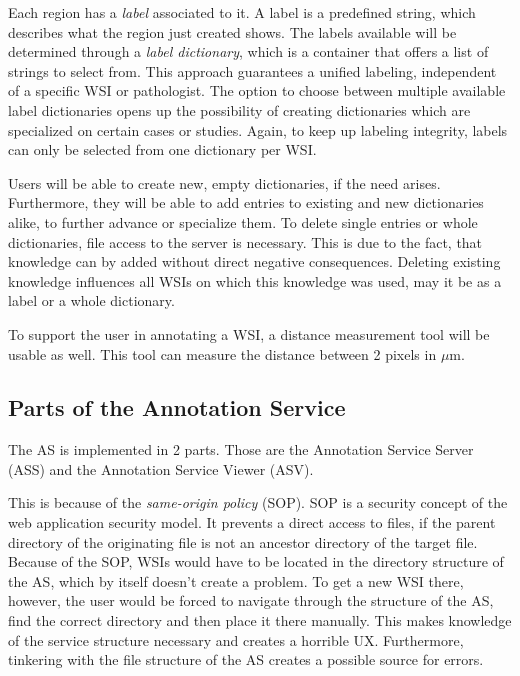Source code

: Each region has a \emph{label} associated to it. A label is a predefined string, which describes what the region just created shows. The labels available will be determined through a \emph{label dictionary}, which is a container that offers a list of strings to select from. This approach guarantees a unified labeling, independent of a specific WSI or pathologist. The option to choose between multiple available label dictionaries opens up the possibility of creating dictionaries which are specialized on certain cases or studies. Again, to keep up labeling integrity, labels can only be selected from one dictionary per WSI.

Users will be able to create new, empty dictionaries, if the need arises. Furthermore, they will be able to add entries to existing and new dictionaries alike, to further advance or specialize them. To delete single entries or whole dictionaries, file access to the server is necessary. This is due to the fact, that knowledge can by added without direct negative consequences. Deleting existing knowledge influences all WSIs on which this knowledge was used, may it be as a label or a whole dictionary.

To support the user in annotating a WSI, a distance measurement tool will be usable as well. This tool can measure the distance between 2 pixels in $\mu$m.


\subsection{Parts of the Annotation Service}
The AS is implemented in 2 parts. Those are the Annotation Service Server (ASS) and the Annotation Service Viewer (ASV).

This is because of the \emph{same-origin policy} (SOP). SOP is a security concept of the web application security model. It prevents a direct access to files, if the parent directory of the originating file is not an ancestor directory of the target file\cite{web:mdn}. Because of the SOP, WSIs would have to be located in the directory structure of the AS, which by itself doesn't create a problem. To get a new WSI there, however, the user would be forced to navigate through the structure of the AS, find the correct directory and then place it there manually. This makes knowledge of the service structure necessary and creates a horrible UX. Furthermore, tinkering with the file structure of the AS creates a possible source for errors.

________________

■ **YOUR TASK**
Restate the data above word for word, omitting every picture.

■ **TASK ANSWER**
Source code

: Each region has a \emph{label} associated to it. A label is a predefined string, which describes what the region just created shows. The labels available will be determined through a \emph{label dictionary}, which is a container that offers a list of strings to select from. This approach guarantees a unified labeling, independent of a specific WSI or pathologist. The option to choose between multiple available label dictionaries opens up the possibility of creating dictionaries which are specialized on certain cases or studies. Again, to keep up labeling integrity, labels can only be selected from one dictionary per WSI.

Users will be able to create new, empty dictionaries, if the need arises. Furthermore, they will be able to add entries to existing and new dictionaries alike, to further advance or specialize them. To delete single entries or whole dictionaries, file access to the server is necessary. This is due to the fact, that knowledge can by added without direct negative consequences. Deleting existing knowledge influences all WSIs on which this knowledge was used, may it be as a label or a whole dictionary.

To support the user in annotating a WSI, a distance measurement tool will be usable as well. This tool can measure the distance between 2 pixels in $\mu$m.


\subsection{Parts of the Annotation Service}
The AS is implemented in 2 parts. Those are the Annotation Service Server (ASS) and the Annotation Service Viewer (ASV).

This is because of the \emph{same-origin policy} (SOP). SOP is a security concept of the web application security model. It prevents a direct access to files, if the parent directory of the originating file is not an ancestor directory of the target file\cite{web:mdn}. Because of the SOP, WSIs would have to be located in the directory structure of the AS, which by itself doesn't create a problem. To get a new WSI there, however, the user would be forced to navigate through the structure of the AS, find the correct directory and then place it there manually. This makes knowledge of the service structure necessary and creates a horrible UX. Furthermore, tinkering with the file structure of the AS creates a possible source for errors.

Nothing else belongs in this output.